The real adoption of Bitcoin salaries


Are cryptocurrency wages an idea whose time has come? Maybe not. It’s one thing, after all, to dabble in Bitcoin (BTC) with one’s excess cash and quite another to take a significant portion of one’s salary in BTC. 

Moreover, there are often tax and custody questions about crypto, as well as concerns about price volatility. There’s the matter, too, that few actual items and services can be purchased at present with cryptocurrencies.

It’s not surprising, then, that aside from some celebrity athletes like Tom Brady and Aaron Rodgers and some high-profile big-city United States mayors, relatively few people outside the cryptoverse appear to have embraced this next step in crypto adoption.

It’s in that context that one has to evaluate NYDIG’s recent announcement of a “partnership” with the New York Yankees baseball team that will allow players and other employees “to convert a portion of their paycheck to bitcoin via the NYDIG platform.” Is this the start of something new, given that it comes on the heels of a harsh crypto winter? Or is it just another public relations stunt, jumping on the bandwagon already established by professional U.S. football and basketball players?
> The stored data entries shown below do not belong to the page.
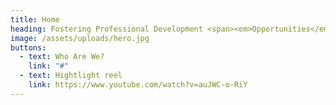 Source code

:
 ```yaml
---
title: Home
heading: Fostering Professional Development <span><em>Opportunities</em></span>.
image: /assets/uploads/hero.jpg
buttons:
  - text: Who Are We?
    link: "#"
  - text: Hightlight reel
    link: https://www.youtube.com/watch?v=auJWC-o-RiY
---
```

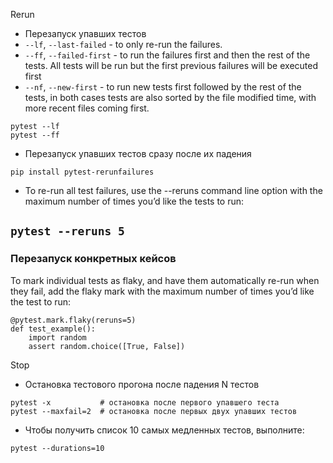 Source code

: Rerun

- Перезапуск упавших тестов
- `--lf`, `--last-failed` - to only re-run the failures.
- `--ff`, `--failed-first` - to run the failures first and then the rest of the tests. All tests will be run but the first previous failures will be executed first
- `--nf`, `--new-first` - to run new tests first followed by the rest of the tests, in both cases tests are also sorted by the file modified time, with more recent files coming first.

```
pytest --lf
pytest --ff
```

- Перезапуск упавших тестов сразу после их падения

`pip install pytest-rerunfailures`

- To re-run all test failures, use the --reruns command line option with the maximum number of times you’d like the tests to run:

`pytest --reruns 5`
-

### Перезапуск конкретных кейсов

To mark individual tests as flaky, and have them automatically re-run when they fail, add the flaky mark with the maximum number of times you’d like the test to run:

```
@pytest.mark.flaky(reruns=5)
def test_example():
    import random
    assert random.choice([True, False])
```

Stop

- Остановка тестового прогона после падения N тестов

```
pytest -x           # остановка после первого упавшего теста
pytest --maxfail=2  # остановка после первых двух упавших тестов
```

- Чтобы получить список 10 самых медленных тестов, выполните:

`pytest --durations=10` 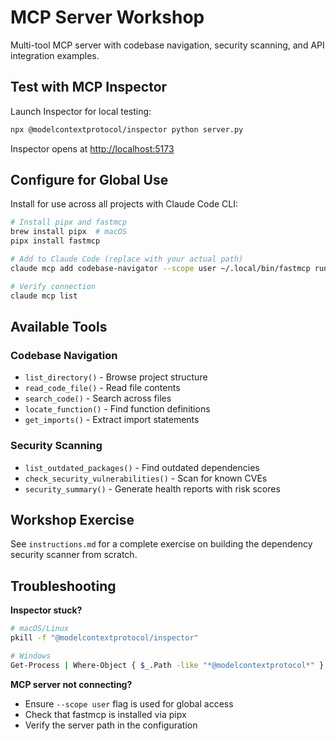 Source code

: # MCP Server Workshop

Multi-tool MCP server with codebase navigation, security scanning, and API integration examples.

## Test with MCP Inspector

Launch Inspector for local testing:

```bash
npx @modelcontextprotocol/inspector python server.py
```

Inspector opens at [http://localhost:5173](http://localhost:5173)

## Configure for Global Use

Install for use across all projects with Claude Code CLI:

```bash
# Install pipx and fastmcp
brew install pipx  # macOS
pipx install fastmcp

# Add to Claude Code (replace with your actual path)
claude mcp add codebase-navigator --scope user ~/.local/bin/fastmcp run /path/to/your/MCP_workshop/server.py

# Verify connection
claude mcp list
```

## Available Tools

### Codebase Navigation
- `list_directory()` - Browse project structure
- `read_code_file()` - Read file contents
- `search_code()` - Search across files
- `locate_function()` - Find function definitions
- `get_imports()` - Extract import statements

### Security Scanning
- `list_outdated_packages()` - Find outdated dependencies
- `check_security_vulnerabilities()` - Scan for known CVEs
- `security_summary()` - Generate health reports with risk scores

## Workshop Exercise

See `instructions.md` for a complete exercise on building the dependency security scanner from scratch.

## Troubleshooting

**Inspector stuck?**
```bash
# macOS/Linux
pkill -f "@modelcontextprotocol/inspector"

# Windows
Get-Process | Where-Object { $_.Path -like "*@modelcontextprotocol*" } | Stop-Process
```

**MCP server not connecting?**
- Ensure `--scope user` flag is used for global access
- Check that fastmcp is installed via pipx
- Verify the server path in the configuration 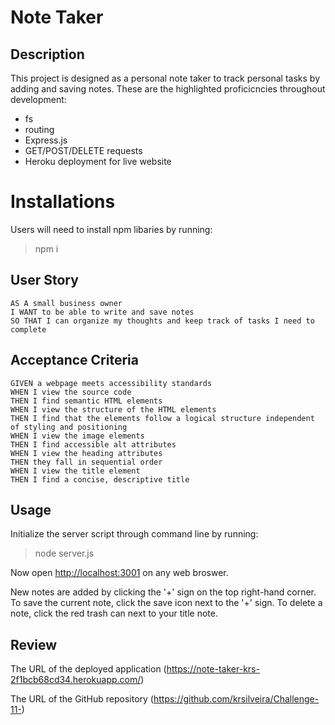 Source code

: # Note Taker

## Description
This project is designed as a personal note taker to track personal tasks by adding and saving notes. These are the highlighted proficicncies throughout development:
* fs
* routing
* Express.js
* GET/POST/DELETE requests
* Heroku deployment for live website


# Installations
Users will need to install npm libaries by running: 
> npm i

## User Story
```
AS A small business owner
I WANT to be able to write and save notes
SO THAT I can organize my thoughts and keep track of tasks I need to complete
```

## Acceptance Criteria
```
GIVEN a webpage meets accessibility standards
WHEN I view the source code
THEN I find semantic HTML elements
WHEN I view the structure of the HTML elements
THEN I find that the elements follow a logical structure independent of styling and positioning
WHEN I view the image elements
THEN I find accessible alt attributes
WHEN I view the heading attributes
THEN they fall in sequential order
WHEN I view the title element
THEN I find a concise, descriptive title
```

## Usage
Initialize the server script through command line by running:
>node server.js

Now open <http://localhost:3001> on any web broswer.

New notes are added by clicking the '+' sign on the top right-hand corner. To save the current note, click the save icon next to the '+' sign. To delete a note, click the red trash can next to your title note.


## Review
The URL of the deployed application (https://note-taker-krs-2f1bcb68cd34.herokuapp.com/)

The URL of the GitHub repository (https://github.com/krsilveira/Challenge-11-) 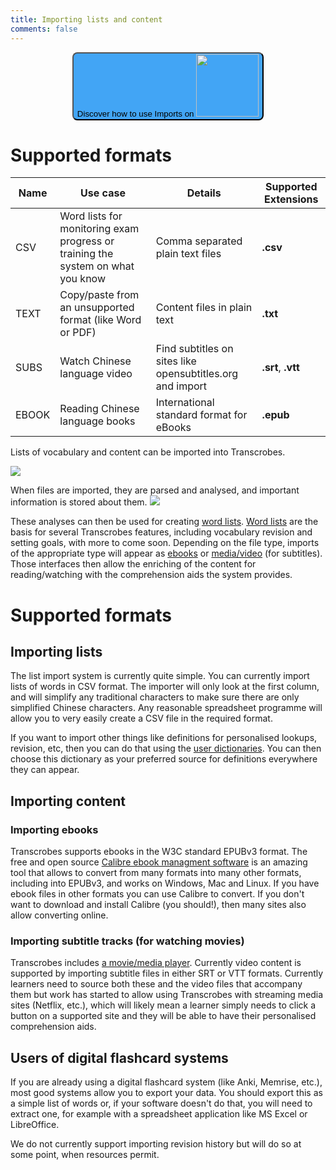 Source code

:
 ```yaml
---
title: Importing lists and content
comments: false
---
```


<p style="text-align:center"><a style="color:white" target="_blank" href="https://youtu.be/w7OhcIU-WAM"><button style="border-radius: 8px;text-align:center;background-color:#42a5f5;">Discover how to use Imports on <img style="width:100px;display:inline;" src="/img/yt_logo_rgb_light.png" /></button></a></p>

# Supported formats
| Name | Use case | Details | Supported Extensions |
|----------|------|-------|------|
| CSV | Word lists for monitoring exam progress or training the system on what you know | Comma separated plain text files | **.csv** |
| TEXT | Copy/paste from an unsupported format (like Word or PDF) | Content files in plain text | **.txt** |
| SUBS | Watch Chinese language video | Find subtitles on sites like opensubtitles.org and import | **.srt**, **.vtt** |
| EBOOK | Reading Chinese language books | International standard format for eBooks | **.epub** |

Lists of vocabulary and content can be imported into Transcrobes. 

<img style="max-width:70%" src="/img/imports/3body1.png"/>

When files are imported, they are parsed and analysed, and important information is stored about them.
<img style="max-width:70%" src="/img/imports/3body2.png"/>

These analyses can then be used for creating [word lists](/page/software/configure/wordlists). [Word lists](/page/software/configure/wordlists) are the basis for several Transcrobes features, including vocabulary revision and setting goals, with more to come soon. Depending on the file type, imports of the appropriate type will appear as [ebooks](/page/software/learn/boocrobes) or [media/video](/page/software/learn/moocrobes) (for subtitles). Those interfaces then allow the enriching of the content for reading/watching with the comprehension aids the system provides.

# Supported formats
## Importing lists

The list import system is currently quite simple. You can currently import lists of words in CSV format. The importer will only look at the first column, and will simplify any traditional characters to make sure there are only simplified Chinese characters. Any reasonable spreadsheet programme will allow you to very easily create a CSV file in the required format.

If you want to import other things like definitions for personalised lookups, revision, etc, then you can do that using the [user dictionaries](/page/software/configure/userdictionaries). You can then choose this dictionary as your preferred source for definitions everywhere they can appear.

## Importing content
### Importing ebooks
Transcrobes supports ebooks in the W3C standard EPUBv3 format. The free and open source [Calibre ebook managment software](https://calibre-ebook.com/) is an amazing tool that allows to convert from many formats into many other formats, including into EPUBv3, and works on Windows, Mac and Linux. If you have ebook files in other formats you can use Calibre to convert. If you don't want to download and install Calibre (you should!), then many sites also allow converting online.

### Importing subtitle tracks (for watching movies)
Transcrobes includes [a movie/media player](/page/software/learn/moocrobes). Currently video content is supported by importing subtitle files in either SRT or VTT formats. Currently learners need to source both these and the video files that accompany them but work has started to allow using Transcrobes with streaming media sites (Netflix, etc.), which will likely mean a learner simply needs to click a button on a supported site and they will be able to have their personalised comprehension aids.

## Users of digital flashcard systems
If you are already using a digital flashcard system (like Anki, Memrise, etc.), most good systems allow you to export your data. You should export this as a simple list of words or, if your software doesn't do that, you will need to extract one, for example with a spreadsheet application like MS Excel or LibreOffice.

We do not currently support importing revision history but will do so at some point, when resources permit.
Interestingly enough, NYDIG offered some hints that Bitcoin salaries could actually become a secular trend above and beyond recent headline cases, especially among younger workers. According to its press release:

“NYDIG research shows that 36% of employees under 30 said they would be interested in allocating a portion of their pay to bitcoin. Nearly 1 in 3 of those employees said that when choosing between two identical jobs at different employers, they would choose an employer that helped them get paid in Bitcoin.”

NYDIG isn’t alone in identifying Millennials and especially Gen Zers as prime candidates to take crypto salaries to the next level. Indeed, one global hiring firm’s recent analysis of 100,000-plus employee contracts suggested that crypto wages appear to be on the rise, particularly among “borderless” remote workers, and especially residents of certain high-inflation regions or those with shaky banking systems, such as Latin America. 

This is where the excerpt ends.